Information Minister Sherry Rehman announced Parliaments turning over a new leaf yesterday: a ban on capital punishment, and all death row sentences commuted to life in prison. It is a personal success story for the premier who had pusher for the reform to honour the anniversary of the birth of Benazir Bhutto, the leader of Pakistan’s People’s Party assassinated December 27th last.
"We welcome the decision made by the government of Pakistan”, said Nadeem Anthony of the Human Rights Commission of Pakistan, adding that "there is still more to be done particularly in the field of prisoner rehabilitation, so that they may one day be reintegrated into society”.
According to Nadeem the number of “sentences” and “executions” in Pakistan is among “the highest in the world: according to HRCP study at the moment in Pakistan there are 7,500 prisoners are on death row, including a few women ". It must also be underlined that “the imposition of capital punishment has not contributed to reduce the crime rate”, that human rights are “fundamental norms” and the death penalty is a “misconception of justice and denial of fundamental right to life”.

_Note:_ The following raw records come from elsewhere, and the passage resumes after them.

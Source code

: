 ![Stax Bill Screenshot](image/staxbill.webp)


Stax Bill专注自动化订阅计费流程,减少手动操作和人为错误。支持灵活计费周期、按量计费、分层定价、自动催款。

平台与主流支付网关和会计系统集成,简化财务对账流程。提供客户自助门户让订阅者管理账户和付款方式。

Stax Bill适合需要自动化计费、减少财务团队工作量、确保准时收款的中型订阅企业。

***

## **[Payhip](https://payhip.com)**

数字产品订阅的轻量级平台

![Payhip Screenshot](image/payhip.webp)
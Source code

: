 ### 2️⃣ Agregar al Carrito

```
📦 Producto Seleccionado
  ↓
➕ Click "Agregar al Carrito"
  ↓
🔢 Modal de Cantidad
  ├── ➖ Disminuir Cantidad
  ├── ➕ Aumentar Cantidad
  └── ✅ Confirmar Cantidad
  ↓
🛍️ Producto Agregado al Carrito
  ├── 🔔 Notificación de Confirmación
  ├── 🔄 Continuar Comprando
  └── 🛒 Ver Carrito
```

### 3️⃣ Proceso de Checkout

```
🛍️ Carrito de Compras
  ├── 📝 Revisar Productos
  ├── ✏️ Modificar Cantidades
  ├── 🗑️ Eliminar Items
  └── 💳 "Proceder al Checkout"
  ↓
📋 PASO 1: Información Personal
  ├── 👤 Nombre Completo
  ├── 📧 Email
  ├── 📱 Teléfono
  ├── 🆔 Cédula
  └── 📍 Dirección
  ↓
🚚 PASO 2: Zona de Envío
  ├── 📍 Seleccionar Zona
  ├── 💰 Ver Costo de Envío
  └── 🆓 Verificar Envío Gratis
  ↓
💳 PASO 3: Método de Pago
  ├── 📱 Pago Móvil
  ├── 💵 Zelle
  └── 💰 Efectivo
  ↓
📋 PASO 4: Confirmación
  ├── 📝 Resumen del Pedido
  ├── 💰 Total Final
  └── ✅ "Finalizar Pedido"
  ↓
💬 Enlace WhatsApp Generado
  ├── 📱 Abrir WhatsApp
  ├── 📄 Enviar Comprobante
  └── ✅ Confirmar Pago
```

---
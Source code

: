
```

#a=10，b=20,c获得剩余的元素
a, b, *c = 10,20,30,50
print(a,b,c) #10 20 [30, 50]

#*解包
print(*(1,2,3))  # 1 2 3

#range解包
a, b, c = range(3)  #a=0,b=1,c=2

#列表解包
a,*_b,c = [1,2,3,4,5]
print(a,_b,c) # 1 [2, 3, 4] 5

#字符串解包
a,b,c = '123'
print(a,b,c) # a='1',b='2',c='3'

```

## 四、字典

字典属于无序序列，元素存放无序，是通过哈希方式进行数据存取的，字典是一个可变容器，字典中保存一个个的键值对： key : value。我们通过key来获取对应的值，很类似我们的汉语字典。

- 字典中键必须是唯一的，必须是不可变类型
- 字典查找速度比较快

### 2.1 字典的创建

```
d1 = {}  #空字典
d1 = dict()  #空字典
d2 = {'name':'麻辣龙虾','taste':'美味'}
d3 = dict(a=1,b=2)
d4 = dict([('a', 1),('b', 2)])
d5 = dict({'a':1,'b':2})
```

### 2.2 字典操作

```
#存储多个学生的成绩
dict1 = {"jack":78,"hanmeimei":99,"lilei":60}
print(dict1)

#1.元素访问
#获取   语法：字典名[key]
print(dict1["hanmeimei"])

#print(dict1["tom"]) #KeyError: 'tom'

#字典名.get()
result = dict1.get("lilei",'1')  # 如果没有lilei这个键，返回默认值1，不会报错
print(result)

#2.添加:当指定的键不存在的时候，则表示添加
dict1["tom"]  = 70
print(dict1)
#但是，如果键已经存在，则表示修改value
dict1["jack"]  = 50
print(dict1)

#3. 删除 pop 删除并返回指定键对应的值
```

Currently it is still not clear if the criminals to benefit from the norm will include those accused of drug trafficking, terrorism or espionage. Islamists are strongly opposed to the move and see the commuting of the sentence as being opposed to the Koran: the Catholic Church for its part is fully behind the initiative, having long defined the death penalty as “inhuman” particularly because it denies the possibility of repentance and forgiveness.